VDB Attorneys-at-law, together with specialists Bert Schaareman and Bas van den Broek from Aeternus, have described several common mistakes made by advisors in mergers and acquisitions. Below is part 2 of the blog series on this topic.
Duty of Care for Advisors in Mergers and Acquisitions
In this article, we highlight three cases in which advisors were accused of failing to exercise the care expected of a competent contractor during an acquisition process. Failure to meet this duty of care can result in the advisor (or the firm they work for) being held liable for damages to the client. Advisors, particularly in an acquisition process, face significant liability risks.

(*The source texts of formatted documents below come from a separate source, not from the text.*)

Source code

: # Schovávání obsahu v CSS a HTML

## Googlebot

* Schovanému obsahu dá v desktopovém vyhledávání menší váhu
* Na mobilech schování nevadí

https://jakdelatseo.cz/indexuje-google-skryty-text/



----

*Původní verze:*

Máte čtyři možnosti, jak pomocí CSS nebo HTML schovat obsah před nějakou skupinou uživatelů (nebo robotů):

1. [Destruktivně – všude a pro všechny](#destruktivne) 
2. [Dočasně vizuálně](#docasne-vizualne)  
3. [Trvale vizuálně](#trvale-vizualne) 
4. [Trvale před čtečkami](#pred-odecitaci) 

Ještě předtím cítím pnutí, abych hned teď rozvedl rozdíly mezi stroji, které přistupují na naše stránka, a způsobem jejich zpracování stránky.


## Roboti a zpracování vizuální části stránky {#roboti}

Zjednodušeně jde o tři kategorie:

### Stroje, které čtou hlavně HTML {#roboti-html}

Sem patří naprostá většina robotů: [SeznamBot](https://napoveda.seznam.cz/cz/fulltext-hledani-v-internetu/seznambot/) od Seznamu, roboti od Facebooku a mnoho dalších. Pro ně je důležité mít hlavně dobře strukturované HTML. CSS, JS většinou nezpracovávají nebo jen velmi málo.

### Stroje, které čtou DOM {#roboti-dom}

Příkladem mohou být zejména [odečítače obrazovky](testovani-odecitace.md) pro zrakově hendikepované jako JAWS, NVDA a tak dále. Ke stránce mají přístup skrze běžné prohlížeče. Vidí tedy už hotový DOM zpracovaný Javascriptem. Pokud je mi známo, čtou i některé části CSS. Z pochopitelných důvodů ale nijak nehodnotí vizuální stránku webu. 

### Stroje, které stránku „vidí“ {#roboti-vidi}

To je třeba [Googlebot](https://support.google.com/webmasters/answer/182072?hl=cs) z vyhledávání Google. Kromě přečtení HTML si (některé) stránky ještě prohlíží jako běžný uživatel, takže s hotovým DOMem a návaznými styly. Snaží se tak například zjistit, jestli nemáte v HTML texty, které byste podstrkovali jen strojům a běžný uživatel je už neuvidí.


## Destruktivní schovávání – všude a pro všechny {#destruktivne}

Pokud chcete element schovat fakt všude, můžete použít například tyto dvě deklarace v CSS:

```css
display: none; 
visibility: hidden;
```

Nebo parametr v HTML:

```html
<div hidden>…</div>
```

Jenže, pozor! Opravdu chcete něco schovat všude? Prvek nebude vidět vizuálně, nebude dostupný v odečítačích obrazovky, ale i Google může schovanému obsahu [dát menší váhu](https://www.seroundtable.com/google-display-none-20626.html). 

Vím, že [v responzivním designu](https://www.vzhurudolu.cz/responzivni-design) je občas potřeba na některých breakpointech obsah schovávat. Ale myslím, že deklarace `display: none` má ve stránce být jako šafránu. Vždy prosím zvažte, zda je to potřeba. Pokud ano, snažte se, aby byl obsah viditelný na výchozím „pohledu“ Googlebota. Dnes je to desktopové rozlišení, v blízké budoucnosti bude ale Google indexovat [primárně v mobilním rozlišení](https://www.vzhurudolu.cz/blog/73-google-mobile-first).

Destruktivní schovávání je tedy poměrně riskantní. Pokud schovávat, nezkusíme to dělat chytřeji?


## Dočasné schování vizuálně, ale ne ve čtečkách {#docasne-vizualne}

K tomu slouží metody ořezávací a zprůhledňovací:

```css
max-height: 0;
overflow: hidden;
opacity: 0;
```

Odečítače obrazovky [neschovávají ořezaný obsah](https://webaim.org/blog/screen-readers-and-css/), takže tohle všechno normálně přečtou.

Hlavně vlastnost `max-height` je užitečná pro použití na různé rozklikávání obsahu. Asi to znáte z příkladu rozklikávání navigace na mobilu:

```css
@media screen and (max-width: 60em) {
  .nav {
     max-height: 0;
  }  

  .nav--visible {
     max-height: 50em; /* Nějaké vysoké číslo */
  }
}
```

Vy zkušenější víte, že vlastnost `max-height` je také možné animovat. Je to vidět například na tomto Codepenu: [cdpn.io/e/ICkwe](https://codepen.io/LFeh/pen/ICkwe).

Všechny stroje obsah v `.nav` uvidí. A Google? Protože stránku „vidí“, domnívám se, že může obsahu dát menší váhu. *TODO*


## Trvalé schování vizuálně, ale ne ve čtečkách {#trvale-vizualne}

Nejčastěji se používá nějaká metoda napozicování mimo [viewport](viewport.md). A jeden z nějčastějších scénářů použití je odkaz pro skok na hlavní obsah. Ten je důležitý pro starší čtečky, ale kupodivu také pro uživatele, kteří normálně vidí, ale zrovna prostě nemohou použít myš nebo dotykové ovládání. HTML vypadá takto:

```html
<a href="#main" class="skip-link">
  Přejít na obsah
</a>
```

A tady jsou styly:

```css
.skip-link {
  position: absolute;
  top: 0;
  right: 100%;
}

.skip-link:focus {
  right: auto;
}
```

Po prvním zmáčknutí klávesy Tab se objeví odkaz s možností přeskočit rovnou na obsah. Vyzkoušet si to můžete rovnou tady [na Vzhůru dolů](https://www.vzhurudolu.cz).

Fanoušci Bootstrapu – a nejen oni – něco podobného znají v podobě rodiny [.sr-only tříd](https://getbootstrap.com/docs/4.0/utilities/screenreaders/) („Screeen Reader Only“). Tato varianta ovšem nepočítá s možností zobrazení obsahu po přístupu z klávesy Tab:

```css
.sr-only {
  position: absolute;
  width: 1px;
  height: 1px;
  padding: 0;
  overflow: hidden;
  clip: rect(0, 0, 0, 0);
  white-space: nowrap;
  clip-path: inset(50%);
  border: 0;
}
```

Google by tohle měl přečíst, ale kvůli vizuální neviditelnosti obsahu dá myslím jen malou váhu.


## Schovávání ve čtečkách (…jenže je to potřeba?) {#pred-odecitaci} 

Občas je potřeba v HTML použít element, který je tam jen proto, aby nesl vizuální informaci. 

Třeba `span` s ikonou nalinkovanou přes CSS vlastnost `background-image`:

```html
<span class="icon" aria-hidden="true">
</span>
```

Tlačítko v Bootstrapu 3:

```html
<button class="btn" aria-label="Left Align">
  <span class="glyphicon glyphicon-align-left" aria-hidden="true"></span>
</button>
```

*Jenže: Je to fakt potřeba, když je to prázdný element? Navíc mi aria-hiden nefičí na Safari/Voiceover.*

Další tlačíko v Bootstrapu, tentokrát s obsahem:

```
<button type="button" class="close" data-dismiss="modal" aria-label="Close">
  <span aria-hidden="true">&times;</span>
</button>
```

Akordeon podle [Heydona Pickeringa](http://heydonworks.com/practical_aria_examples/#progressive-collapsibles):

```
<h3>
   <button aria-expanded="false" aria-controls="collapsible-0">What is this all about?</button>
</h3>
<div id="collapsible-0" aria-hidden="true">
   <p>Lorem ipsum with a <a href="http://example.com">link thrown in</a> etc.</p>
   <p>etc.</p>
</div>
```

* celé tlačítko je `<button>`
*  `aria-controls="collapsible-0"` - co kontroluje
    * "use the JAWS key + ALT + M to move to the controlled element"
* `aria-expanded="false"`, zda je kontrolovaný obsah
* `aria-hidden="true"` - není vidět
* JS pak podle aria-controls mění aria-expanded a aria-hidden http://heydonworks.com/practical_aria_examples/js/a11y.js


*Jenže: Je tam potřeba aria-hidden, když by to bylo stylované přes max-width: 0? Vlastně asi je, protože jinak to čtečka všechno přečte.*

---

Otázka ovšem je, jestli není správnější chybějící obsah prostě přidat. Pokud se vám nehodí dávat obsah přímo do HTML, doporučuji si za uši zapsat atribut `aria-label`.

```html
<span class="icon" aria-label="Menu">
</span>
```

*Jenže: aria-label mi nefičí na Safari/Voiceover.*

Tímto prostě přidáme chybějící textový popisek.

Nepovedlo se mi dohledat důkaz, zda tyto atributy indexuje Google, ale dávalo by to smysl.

In our first article, we outlined the importance of a proper engagement letter. You can find that article [here].
In this article, we discuss three practical examples where a breach of duty of care played a role, providing a practical tip for each case.
Case Study 1: Incorrect Advice
Party A sold the shares it held in the Target company to Party B (the buyer). Party B had an outstanding debt to Target, which was documented in a loan agreement drafted by the advisor in question, a tax advisor. The advisor represented Party A and the Target company. According to the loan agreement, the managing director (DGA) of Party B was personally liable for repayment of the loan. It was also intended that the DGA would provide a personal guarantee. However, because the DGA's spouse had not signed the guarantee (as required by Article 1:88(1)(c) of the Dutch Civil Code), the guarantee was voidable.

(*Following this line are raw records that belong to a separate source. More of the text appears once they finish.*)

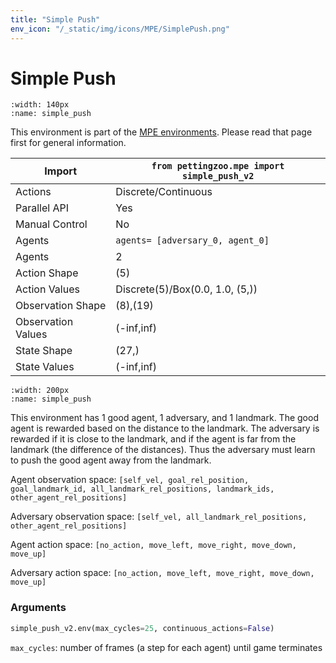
 ```yaml
---
title: "Simple Push"
env_icon: "/_static/img/icons/MPE/SimplePush.png"
---
```


# Simple Push

```{figure} mpe_simple_push.gif 
:width: 140px
:name: simple_push
```

This environment is part of the <a href='..'>MPE environments</a>. Please read that page first for general information.

| Import             | `from pettingzoo.mpe import simple_push_v2` |
|--------------------|---------------------------------------------|
| Actions            | Discrete/Continuous                         |
| Parallel API       | Yes                                         |
| Manual Control     | No                                          |
| Agents             | `agents= [adversary_0, agent_0]`            |
| Agents             | 2                                           |
| Action Shape       | (5)                                         |
| Action Values      | Discrete(5)/Box(0.0, 1.0, (5,))             |
| Observation Shape  | (8),(19)                                    |
| Observation Values | (-inf,inf)                                  |
| State Shape        | (27,)                                       |
| State Values       | (-inf,inf)                                  |

```{figure} ../../_static/img/aec/mpe_simple_push_aec.svg
:width: 200px
:name: simple_push
```

This environment has 1 good agent, 1 adversary, and 1 landmark. The good agent is rewarded based on the distance to the landmark. The adversary is rewarded if it is close to the landmark, and if the agent is far from the landmark (the difference of the distances). Thus the adversary must learn to push the good agent away from the landmark.

Agent observation space: `[self_vel, goal_rel_position, goal_landmark_id, all_landmark_rel_positions, landmark_ids, other_agent_rel_positions]`

Adversary observation space: `[self_vel, all_landmark_rel_positions, other_agent_rel_positions]`

Agent action space: `[no_action, move_left, move_right, move_down, move_up]`

Adversary action space: `[no_action, move_left, move_right, move_down, move_up]`

### Arguments

``` python
simple_push_v2.env(max_cycles=25, continuous_actions=False)
```



`max_cycles`:  number of frames (a step for each agent) until game terminates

Party B failed to repay the loan and was liquidated. Target was unable to successfully enforce the guarantee. Target and Party A blamed the advisor for failing to notice the spousal co-signature requirement. A liability claim followed.
The advisor was held accountable for failing to act with the care of a competent contractor, as he did not act as a reasonably competent and prudent advisor. The client argued that the advisor should have been aware of the legal requirements for guarantees. After all, advising in the context of an acquisition requires a certain level of expertise, including related agreements. The client believed that the advisor should have had this knowledge himself or, if not, should have raised the issue and involved a specialist.

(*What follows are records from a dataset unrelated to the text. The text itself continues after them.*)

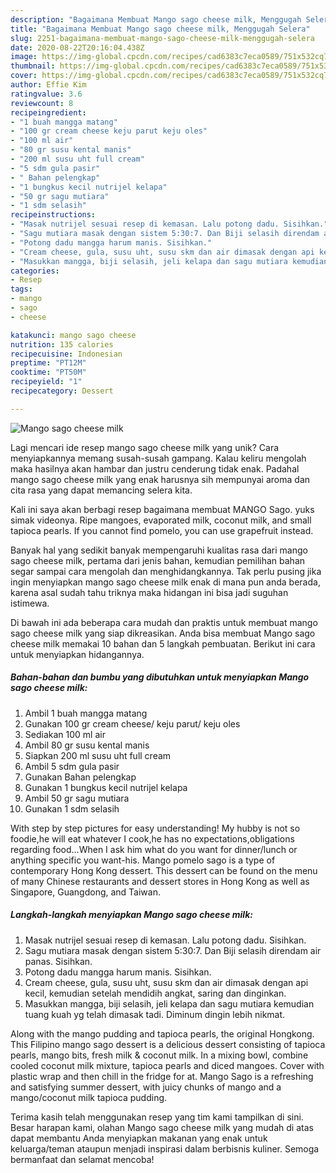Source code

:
 ```yaml
---
description: "Bagaimana Membuat Mango sago cheese milk, Menggugah Selera"
title: "Bagaimana Membuat Mango sago cheese milk, Menggugah Selera"
slug: 2251-bagaimana-membuat-mango-sago-cheese-milk-menggugah-selera
date: 2020-08-22T20:16:04.438Z
image: https://img-global.cpcdn.com/recipes/cad6383c7eca0589/751x532cq70/mango-sago-cheese-milk-foto-resep-utama.jpg
thumbnail: https://img-global.cpcdn.com/recipes/cad6383c7eca0589/751x532cq70/mango-sago-cheese-milk-foto-resep-utama.jpg
cover: https://img-global.cpcdn.com/recipes/cad6383c7eca0589/751x532cq70/mango-sago-cheese-milk-foto-resep-utama.jpg
author: Effie Kim
ratingvalue: 3.6
reviewcount: 8
recipeingredient:
- "1 buah mangga matang"
- "100 gr cream cheese keju parut keju oles"
- "100 ml air"
- "80 gr susu kental manis"
- "200 ml susu uht full cream"
- "5 sdm gula pasir"
- " Bahan pelengkap"
- "1 bungkus kecil nutrijel kelapa"
- "50 gr sagu mutiara"
- "1 sdm selasih"
recipeinstructions:
- "Masak nutrijel sesuai resep di kemasan. Lalu potong dadu. Sisihkan."
- "Sagu mutiara masak dengan sistem 5:30:7. Dan Biji selasih direndam air panas. Sisihkan."
- "Potong dadu mangga harum manis. Sisihkan."
- "Cream cheese, gula, susu uht, susu skm dan air dimasak dengan api kecil, kemudian setelah mendidih angkat, saring dan dinginkan."
- "Masukkan mangga, biji selasih, jeli kelapa dan sagu mutiara kemudian tuang kuah yg telah dimasak tadi. Diminum dingin lebih nikmat."
categories:
- Resep
tags:
- mango
- sago
- cheese

katakunci: mango sago cheese 
nutrition: 135 calories
recipecuisine: Indonesian
preptime: "PT12M"
cooktime: "PT50M"
recipeyield: "1"
recipecategory: Dessert

---
```



![Mango sago cheese milk](https://img-global.cpcdn.com/recipes/cad6383c7eca0589/751x532cq70/mango-sago-cheese-milk-foto-resep-utama.jpg)

Lagi mencari ide resep mango sago cheese milk yang unik? Cara menyiapkannya memang susah-susah gampang. Kalau keliru mengolah maka hasilnya akan hambar dan justru cenderung tidak enak. Padahal mango sago cheese milk yang enak harusnya sih mempunyai aroma dan cita rasa yang dapat memancing selera kita.

Kali ini saya akan berbagi resep bagaimana membuat MANGO Sago. yuks simak videonya. Ripe mangoes, evaporated milk, coconut milk, and small tapioca pearls. If you cannot find pomelo, you can use grapefruit instead.

Banyak hal yang sedikit banyak mempengaruhi kualitas rasa dari mango sago cheese milk, pertama dari jenis bahan, kemudian pemilihan bahan segar sampai cara mengolah dan menghidangkannya. Tak perlu pusing jika ingin menyiapkan mango sago cheese milk enak di mana pun anda berada, karena asal sudah tahu triknya maka hidangan ini bisa jadi suguhan istimewa.


Di bawah ini ada beberapa cara mudah dan praktis untuk membuat mango sago cheese milk yang siap dikreasikan. Anda bisa membuat Mango sago cheese milk memakai 10 bahan dan 5 langkah pembuatan. Berikut ini cara untuk menyiapkan hidangannya.

<!--inarticleads1-->

##### Bahan-bahan dan bumbu yang dibutuhkan untuk menyiapkan Mango sago cheese milk:

1. Ambil 1 buah mangga matang
1. Gunakan 100 gr cream cheese/ keju parut/ keju oles
1. Sediakan 100 ml air
1. Ambil 80 gr susu kental manis
1. Siapkan 200 ml susu uht full cream
1. Ambil 5 sdm gula pasir
1. Gunakan  Bahan pelengkap
1. Gunakan 1 bungkus kecil nutrijel kelapa
1. Ambil 50 gr sagu mutiara
1. Gunakan 1 sdm selasih


With step by step pictures for easy understanding! My hubby is not so foodie,he will eat whatever I cook,he has no expectations,obligations regarding food…When I ask him what do you want for dinner/lunch or anything specific you want-his. Mango pomelo sago is a type of contemporary Hong Kong dessert. This dessert can be found on the menu of many Chinese restaurants and dessert stores in Hong Kong as well as Singapore, Guangdong, and Taiwan. 

<!--inarticleads2-->

##### Langkah-langkah menyiapkan Mango sago cheese milk:

1. Masak nutrijel sesuai resep di kemasan. Lalu potong dadu. Sisihkan.
1. Sagu mutiara masak dengan sistem 5:30:7. Dan Biji selasih direndam air panas. Sisihkan.
1. Potong dadu mangga harum manis. Sisihkan.
1. Cream cheese, gula, susu uht, susu skm dan air dimasak dengan api kecil, kemudian setelah mendidih angkat, saring dan dinginkan.
1. Masukkan mangga, biji selasih, jeli kelapa dan sagu mutiara kemudian tuang kuah yg telah dimasak tadi. Diminum dingin lebih nikmat.


Along with the mango pudding and tapioca pearls, the original Hongkong. This Filipino mango sago dessert is a delicious dessert consisting of tapioca pearls, mango bits, fresh milk &amp; coconut milk. In a mixing bowl, combine cooled coconut milk mixture, tapioca pearls and diced mangoes. Cover with plastic wrap and then chill in the fridge for at. Mango Sago is a refreshing and satisfying summer dessert, with juicy chunks of mango and a mango/coconut milk tapioca pudding. 

Terima kasih telah menggunakan resep yang tim kami tampilkan di sini. Besar harapan kami, olahan Mango sago cheese milk yang mudah di atas dapat membantu Anda menyiapkan makanan yang enak untuk keluarga/teman ataupun menjadi inspirasi dalam berbisnis kuliner. Semoga bermanfaat dan selamat mencoba!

Tip: The lesson here is "stick to your expertise." Drafting documents outside the advisor's knowledge can lead to critical mistakes. Ensure documents are reviewed by the right specialist or identify early when expert input is needed.
Case Study 2: Financial Position of the Buyer
In this case, two business partners (party X and party Y) jointly held half of the shares in several companies. Party X wished to buy out Party Y. Based on financial statements, they agreed on a purchase price of €350,000. Party X needed external financing to fund the purchase. The advisor recommended having the purchase price evaluated by an appraiser.
The valuation report provided several assessments, including one that suggested a significantly lower purchase price of €100,000. However, this lower valuation was ignored. Party X secured external financing, and the transaction proceeded. Party X later struggled to repay the loan and blamed the advisor, citing the lower valuation in the report as evidence of excessive financial strain.
The advisor was accused of failing to warn Party X about potential financing risks based on the valuation report findings. Party X argued that the advisor should have referred him to an accountant to reassess his financial capacity.
Tip: The duty to warn is a common pitfall for advisors. When should you warn a client? How far does this duty extend? These questions are not easily answered in practice. It is difficult to provide a general rule, but this case shows that it is better to warn once too often than not enough from a professional liability perspective.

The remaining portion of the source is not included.